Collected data

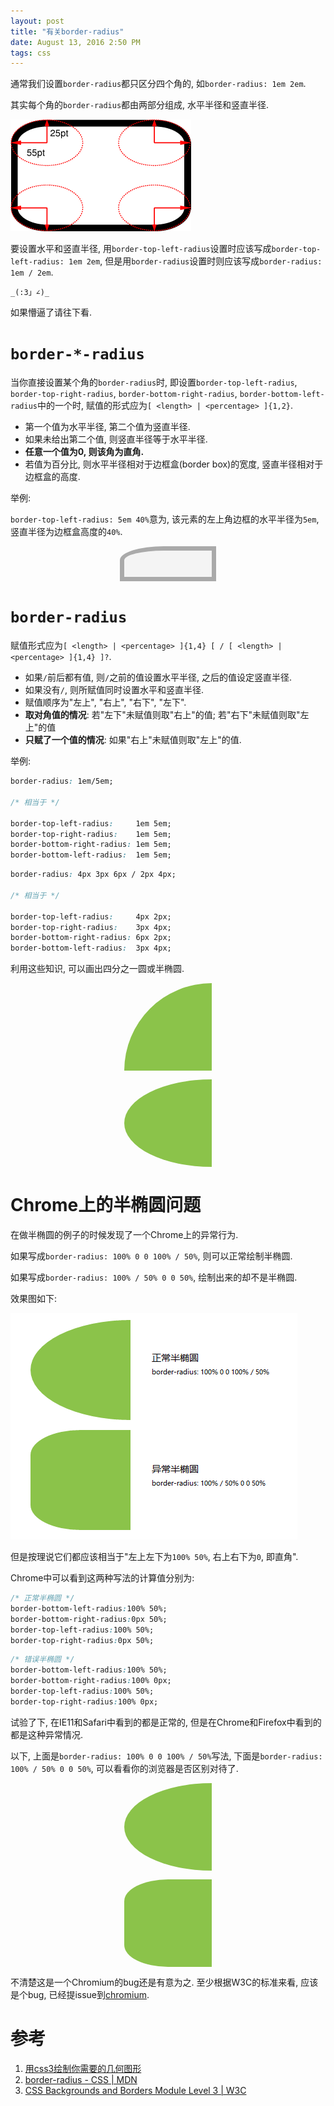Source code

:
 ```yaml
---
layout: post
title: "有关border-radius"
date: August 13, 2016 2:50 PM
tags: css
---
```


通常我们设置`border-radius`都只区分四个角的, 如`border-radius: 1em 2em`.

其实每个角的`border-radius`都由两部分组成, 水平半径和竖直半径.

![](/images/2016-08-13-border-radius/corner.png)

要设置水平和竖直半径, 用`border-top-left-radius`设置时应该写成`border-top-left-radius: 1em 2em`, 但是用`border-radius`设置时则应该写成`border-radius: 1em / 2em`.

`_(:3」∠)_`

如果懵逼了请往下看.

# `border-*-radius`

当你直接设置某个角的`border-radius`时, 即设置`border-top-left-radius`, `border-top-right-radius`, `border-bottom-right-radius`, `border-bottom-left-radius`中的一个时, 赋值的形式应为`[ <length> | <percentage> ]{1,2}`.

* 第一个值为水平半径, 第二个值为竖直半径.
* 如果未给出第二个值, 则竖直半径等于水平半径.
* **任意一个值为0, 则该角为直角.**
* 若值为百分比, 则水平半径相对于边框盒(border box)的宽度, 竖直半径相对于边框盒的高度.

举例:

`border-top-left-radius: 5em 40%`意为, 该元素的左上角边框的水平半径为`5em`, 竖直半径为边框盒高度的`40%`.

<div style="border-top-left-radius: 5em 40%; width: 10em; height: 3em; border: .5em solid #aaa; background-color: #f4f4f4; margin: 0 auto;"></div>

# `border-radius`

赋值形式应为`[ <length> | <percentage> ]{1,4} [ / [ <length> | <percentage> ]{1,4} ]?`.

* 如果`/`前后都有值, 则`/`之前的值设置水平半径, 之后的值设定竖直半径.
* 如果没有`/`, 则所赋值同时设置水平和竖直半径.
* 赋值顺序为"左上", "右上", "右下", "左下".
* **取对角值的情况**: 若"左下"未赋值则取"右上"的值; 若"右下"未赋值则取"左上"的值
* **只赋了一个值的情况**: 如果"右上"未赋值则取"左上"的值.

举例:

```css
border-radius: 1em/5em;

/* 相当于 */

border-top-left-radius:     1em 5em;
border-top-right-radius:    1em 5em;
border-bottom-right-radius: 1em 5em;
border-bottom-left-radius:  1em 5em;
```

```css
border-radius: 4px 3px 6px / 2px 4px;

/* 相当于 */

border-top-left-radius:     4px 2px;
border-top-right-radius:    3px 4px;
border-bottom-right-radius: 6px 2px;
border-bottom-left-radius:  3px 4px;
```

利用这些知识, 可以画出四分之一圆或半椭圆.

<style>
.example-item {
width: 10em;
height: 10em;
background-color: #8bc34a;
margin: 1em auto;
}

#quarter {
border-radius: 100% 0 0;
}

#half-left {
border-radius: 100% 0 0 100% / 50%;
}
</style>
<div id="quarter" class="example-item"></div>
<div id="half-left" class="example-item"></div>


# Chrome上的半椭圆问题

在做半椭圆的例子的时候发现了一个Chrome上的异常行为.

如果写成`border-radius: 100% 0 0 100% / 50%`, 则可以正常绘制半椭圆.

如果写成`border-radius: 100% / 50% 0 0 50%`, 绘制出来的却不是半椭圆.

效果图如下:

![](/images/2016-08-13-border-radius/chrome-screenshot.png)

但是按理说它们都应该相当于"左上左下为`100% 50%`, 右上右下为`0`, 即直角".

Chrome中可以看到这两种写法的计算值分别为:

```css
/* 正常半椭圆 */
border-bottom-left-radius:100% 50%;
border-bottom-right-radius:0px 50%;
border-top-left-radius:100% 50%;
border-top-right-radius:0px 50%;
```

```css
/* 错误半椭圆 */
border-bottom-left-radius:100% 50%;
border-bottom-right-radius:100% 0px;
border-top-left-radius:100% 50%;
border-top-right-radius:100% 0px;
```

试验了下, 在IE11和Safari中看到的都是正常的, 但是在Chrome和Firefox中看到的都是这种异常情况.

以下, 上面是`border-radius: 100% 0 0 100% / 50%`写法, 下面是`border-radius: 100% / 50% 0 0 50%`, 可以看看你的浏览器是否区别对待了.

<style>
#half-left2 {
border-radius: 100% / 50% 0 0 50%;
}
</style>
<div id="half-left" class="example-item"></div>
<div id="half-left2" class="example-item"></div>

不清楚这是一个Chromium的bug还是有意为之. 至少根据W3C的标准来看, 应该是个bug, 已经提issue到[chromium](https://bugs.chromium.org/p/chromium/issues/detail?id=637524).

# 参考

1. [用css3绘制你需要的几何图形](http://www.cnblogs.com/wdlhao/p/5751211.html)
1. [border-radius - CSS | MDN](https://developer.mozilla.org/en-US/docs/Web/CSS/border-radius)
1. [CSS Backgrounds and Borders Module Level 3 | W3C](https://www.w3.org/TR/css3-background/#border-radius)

**Task to complete**
Although the records contain pictures, return only their text, exactly as written.

**Response to the task**
Source code

:
 ```yaml
---
layout: post
title: "有关border-radius"
date: August 13, 2016 2:50 PM
tags: css
---
```


通常我们设置`border-radius`都只区分四个角的, 如`border-radius: 1em 2em`.

其实每个角的`border-radius`都由两部分组成, 水平半径和竖直半径.

![](/images/2016-08-13-border-radius/corner.png)

要设置水平和竖直半径, 用`border-top-left-radius`设置时应该写成`border-top-left-radius: 1em 2em`, 但是用`border-radius`设置时则应该写成`border-radius: 1em / 2em`.

`_(:3」∠)_`

如果懵逼了请往下看.

# `border-*-radius`

当你直接设置某个角的`border-radius`时, 即设置`border-top-left-radius`, `border-top-right-radius`, `border-bottom-right-radius`, `border-bottom-left-radius`中的一个时, 赋值的形式应为`[ <length> | <percentage> ]{1,2}`.

* 第一个值为水平半径, 第二个值为竖直半径.
* 如果未给出第二个值, 则竖直半径等于水平半径.
* **任意一个值为0, 则该角为直角.**
* 若值为百分比, 则水平半径相对于边框盒(border box)的宽度, 竖直半径相对于边框盒的高度.

举例:

`border-top-left-radius: 5em 40%`意为, 该元素的左上角边框的水平半径为`5em`, 竖直半径为边框盒高度的`40%`.

<div style="border-top-left-radius: 5em 40%; width: 10em; height: 3em; border: .5em solid #aaa; background-color: #f4f4f4; margin: 0 auto;"></div>

# `border-radius`

赋值形式应为`[ <length> | <percentage> ]{1,4} [ / [ <length> | <percentage> ]{1,4} ]?`.

* 如果`/`前后都有值, 则`/`之前的值设置水平半径, 之后的值设定竖直半径.
* 如果没有`/`, 则所赋值同时设置水平和竖直半径.
* 赋值顺序为"左上", "右上", "右下", "左下".
* **取对角值的情况**: 若"左下"未赋值则取"右上"的值; 若"右下"未赋值则取"左上"的值
* **只赋了一个值的情况**: 如果"右上"未赋值则取"左上"的值.

举例:

```css
border-radius: 1em/5em;

/* 相当于 */

border-top-left-radius:     1em 5em;
border-top-right-radius:    1em 5em;
border-bottom-right-radius: 1em 5em;
border-bottom-left-radius:  1em 5em;
```

```css
border-radius: 4px 3px 6px / 2px 4px;

/* 相当于 */

border-top-left-radius:     4px 2px;
border-top-right-radius:    3px 4px;
border-bottom-right-radius: 6px 2px;
border-bottom-left-radius:  3px 4px;
```

利用这些知识, 可以画出四分之一圆或半椭圆.

<style>
.example-item {
width: 10em;
height: 10em;
background-color: #8bc34a;
margin: 1em auto;
}

#quarter {
border-radius: 100% 0 0;
}

#half-left {
border-radius: 100% 0 0 100% / 50%;
}
</style>
<div id="quarter" class="example-item"></div>
<div id="half-left" class="example-item"></div>


# Chrome上的半椭圆问题

在做半椭圆的例子的时候发现了一个Chrome上的异常行为.

如果写成`border-radius: 100% 0 0 100% / 50%`, 则可以正常绘制半椭圆.

如果写成`border-radius: 100% / 50% 0 0 50%`, 绘制出来的却不是半椭圆.

效果图如下:

![](/images/2016-08-13-border-radius/chrome-screenshot.png)

但是按理说它们都应该相当于"左上左下为`100% 50%`, 右上右下为`0`, 即直角".

Chrome中可以看到这两种写法的计算值分别为:

```css
/* 正常半椭圆 */
border-bottom-left-radius:100% 50%;
border-bottom-right-radius:0px 50%;
border-top-left-radius:100% 50%;
border-top-right-radius:0px 50%;
```

```css
/* 错误半椭圆 */
border-bottom-left-radius:100% 50%;
border-bottom-right-radius:100% 0px;
border-top-left-radius:100% 50%;
border-top-right-radius:100% 0px;
```

试验了下, 在IE11和Safari中看到的都是正常的, 但是在Chrome和Firefox中看到的都是这种异常情况.

以下, 上面是`border-radius: 100% 0 0 100% / 50%`写法, 下面是`border-radius: 100% / 50% 0 0 50%`, 可以看看你的浏览器是否区别对待了.

<style>
#half-left2 {
border-radius: 100% / 50% 0 0 50%;
}
</style>
<div id="half-left" class="example-item"></div>
<div id="half-left2" class="example-item"></div>

不清楚这是一个Chromium的bug还是有意为之. 至少根据W3C的标准来看, 应该是个bug, 已经提issue到[chromium](https://bugs.chromium.org/p/chromium/issues/detail?id=637524).

# 参考

1. [用css3绘制你需要的几何图形](http://www.cnblogs.com/wdlhao/p/5751211.html)
1. [border-radius - CSS | MDN](https://developer.mozilla.org/en-US/docs/Web/CSS/border-radius)
1. [CSS Backgrounds and Borders Module Level 3 | W3C](https://www.w3.org/TR/css3-background/#border-radius)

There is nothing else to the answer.